Marika Hackman is pictured in a pair of big white pants cradling a piglet on the sleeve of her third album. Funny and brazen, it’s a neat visualisation of the step forward she’s taken with Any Human Friend.
Having left behind her electro-folk beginnings on 2017’s I’m Not Your Man, on which she was backed by The Big Moon, she’s now cleaned up her grunge act and is aiming for a pop bullseye. The arrangements are sharper, the choruses bigger, and the reference points more ’80s than ever before. This is crystallised on the earworm ‘I’m Not Where You Are’, which is an irresistible slice of retro new-wave synth-pop.
At the same time, her lyrics have become more explicit in their depiction of female desire. ‘Conventional Ride’, which nods to The Beatles’ psychedelic era, is an ‘I Kissed A Girl’ for the inclusive generation. The punningly titled ‘Hand Solo’, a hangover from her grunge period, is on ode to masturbation that also swipes at the patriarchy.

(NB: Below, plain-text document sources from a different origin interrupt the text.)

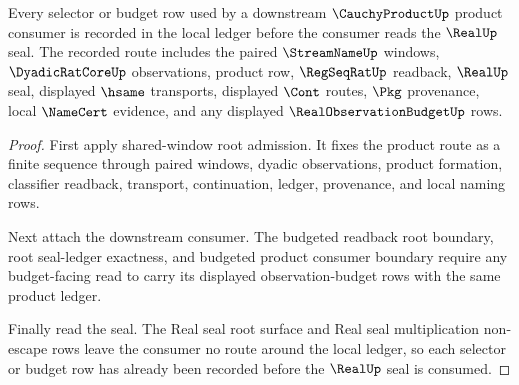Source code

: \begin{theorem}
\label{thm:cauchyproduct-root-selector-ledger-exactness}
Every selector or budget row used by a downstream $\CauchyProductUp$ product consumer is recorded in the local ledger before the consumer reads the $\RealUp$ seal. The recorded route includes the paired $\StreamNameUp$ windows, $\DyadicRatCoreUp$ observations, product row, $\RegSeqRatUp$ readback, $\RealUp$ seal, displayed $\hsame$ transports, displayed $\Cont$ routes, $\Pkg$ provenance, local $\NameCert$ evidence, and any displayed $\RealObservationBudgetUp$ rows.
\end{theorem}
\begin{proof}
First apply shared-window root admission. It fixes the product route as a finite sequence through paired windows, dyadic observations, product formation, classifier readback, transport, continuation, ledger, provenance, and local naming rows.

Next attach the downstream consumer. The budgeted readback root boundary, root seal-ledger exactness, and budgeted product consumer boundary require any budget-facing read to carry its displayed observation-budget rows with the same product ledger.

Finally read the seal. The Real seal root surface and Real seal multiplication non-escape rows leave the consumer no route around the local ledger, so each selector or budget row has already been recorded before the $\RealUp$ seal is consumed.
\end{proof}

The twin sensibilities of pop and overt sexuality are underpinned by offbeat studio details. The pitch-shifted vocals on ‘Send My Love’, which tallies icy synth lines with a sweet delivery, captures the grotesquery of shame, and the chorus of inner-head voices on the crunching guitar pop of ‘The One’ (“you’re such an attention whore!”) paint a humorous portrait of an arrogant rock star.
Yet it’s when Hackman is vulnerable that she’s most affecting, peeling away the sassiness to admit on ‘Come Undone’ that she just wants “to be somebody’s babe”.